Thursday, November 10, 2016

[...] the prigs are now too bored even to go on with their normal routine about the Common Man; the familiar routine of oppressing him in practice and adoring him in theory.
-The Common Man (1950)

Wednesday, November 9, 2016

I have sometimes thought of keeping a scrap-book of the insults to the people which are uttered in popular journalism. But I soon found the task to be too vast and encyclopaedic [...]
-December 31, 1910, Daily News

Sunday, November 6, 2016

"Modesty is too fierce and elemental a thing for the modern pedants to understand."

[...] men are not poets because they tear away the veil from sex. On the contrary it is because all men are poets that they all hang a veil over sex [...] Decorum is not an over-civilised convention.
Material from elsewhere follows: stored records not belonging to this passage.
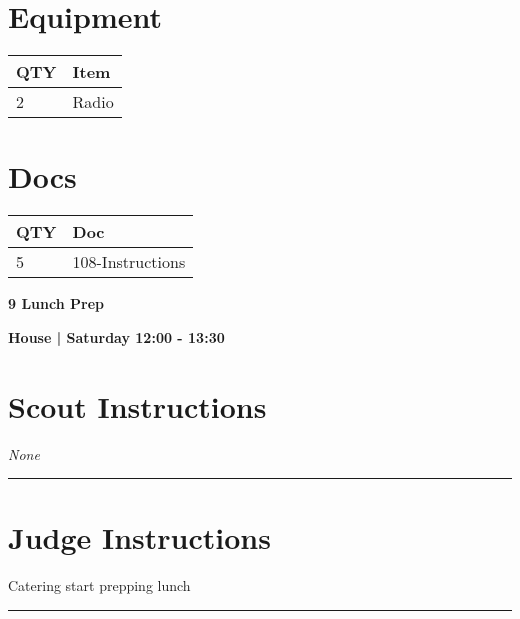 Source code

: \documentclass[10pt]{article}
\newcommand{\newtitle}[1]{\begin{center}{\Huge\bfseries #1 }\\ \vspace{5mm}\end{center}}
\newcommand{\newsubtitle}[1]{\begin{center}{\color{grey}\Large\bfseries #1 }\\ \vspace{5mm}\end{center}}
\begin{document}
	\begin{multicols}{2}

		\section*{\faWrench \: Equipment}

		
	\begin{center}
			\begin{tabular}{p{2cm}p{4cm}}


				\textbf{QTY} & \textbf{Item} \\\toprule
												2&Radio\\\midrule
								\end{tabular}

			\end{center}

		
		\vfill\null
		\columnbreak

			\section*{\faFile \: Docs}
		 	\begin{center}
			\begin{tabular}{p{2cm}p{4cm}}

			\textbf{QTY} & \textbf{Doc} \\\toprule
										5&108-Instructions\\\midrule
							\end{tabular}
			\end{center}
	

		\vfill\null

		\end{multicols}



	\vspace{1cm}


	\clearpage
		\newtitle{9 Lunch Prep }
	\newsubtitle{House | Saturday 12:00 - 13:30}
		\setcounter{section}{8}
	\section*{Scout Instructions}
		\textit{None}
	
	\vspace{0.5cm}
	\hrule
	\vspace{0.5cm}

		\section*{Judge Instructions}
		Catering start prepping lunch
\vspace{0.5cm}
	\hrule
	\vspace{0.5cm}
\end{document}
Decorum is not tame; decorum is wild, as wild as the wind at night [...]

Modesty is too fierce and elemental a thing for the modern pedants to understand [...] It has in it the joy of escape and the ancient shyness of freedom [...] in not admiring sexual reticence [they] simply [do] not understand one of the greatest poems of humanity.

-William Blake (1910)

Friday, November 4, 2016

"We are putting the official on the throne while he is still in the dock."
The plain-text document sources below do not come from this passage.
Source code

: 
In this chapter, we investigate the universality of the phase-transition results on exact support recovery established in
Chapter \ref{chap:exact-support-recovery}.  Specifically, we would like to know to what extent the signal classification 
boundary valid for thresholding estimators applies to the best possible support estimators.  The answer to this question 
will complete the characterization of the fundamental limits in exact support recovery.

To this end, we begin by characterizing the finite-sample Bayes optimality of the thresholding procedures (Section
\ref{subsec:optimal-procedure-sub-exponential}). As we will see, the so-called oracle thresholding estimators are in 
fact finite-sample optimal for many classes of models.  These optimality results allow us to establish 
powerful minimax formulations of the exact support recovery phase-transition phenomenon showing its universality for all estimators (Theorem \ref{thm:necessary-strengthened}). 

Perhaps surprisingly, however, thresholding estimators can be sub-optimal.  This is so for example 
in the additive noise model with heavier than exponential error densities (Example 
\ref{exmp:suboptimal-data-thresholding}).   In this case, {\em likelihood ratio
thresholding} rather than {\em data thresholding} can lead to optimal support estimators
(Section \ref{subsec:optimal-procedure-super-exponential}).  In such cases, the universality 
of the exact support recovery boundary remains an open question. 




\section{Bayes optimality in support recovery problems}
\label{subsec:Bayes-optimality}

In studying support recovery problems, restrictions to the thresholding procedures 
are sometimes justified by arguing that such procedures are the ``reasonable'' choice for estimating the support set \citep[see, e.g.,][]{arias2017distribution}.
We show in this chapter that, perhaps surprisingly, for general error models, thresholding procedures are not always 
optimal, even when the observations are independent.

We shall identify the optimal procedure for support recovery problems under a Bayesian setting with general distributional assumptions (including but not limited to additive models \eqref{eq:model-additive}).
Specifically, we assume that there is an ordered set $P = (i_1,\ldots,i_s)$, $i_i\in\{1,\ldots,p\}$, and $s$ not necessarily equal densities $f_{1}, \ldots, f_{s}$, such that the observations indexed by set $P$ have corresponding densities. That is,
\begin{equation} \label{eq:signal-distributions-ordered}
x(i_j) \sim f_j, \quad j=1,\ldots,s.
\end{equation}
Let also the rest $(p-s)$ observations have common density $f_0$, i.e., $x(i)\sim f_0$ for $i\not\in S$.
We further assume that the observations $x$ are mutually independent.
[...] at the very time when we are all beginning to doubt these authorities, we are letting laws pass to increase their most capricious powers. All our commissions, petitions, and letters to the papers are asking whether these authorities can give an account of their stewardship. And at the same moment all our laws are decreeing that they shall not give any account of their stewardship, but shall become yet more irresponsible stewards [...] this sort of man is being trusted with more authority, apparently because he is being doubted with more reason [...] We are putting the official on the throne while he is still in the dock.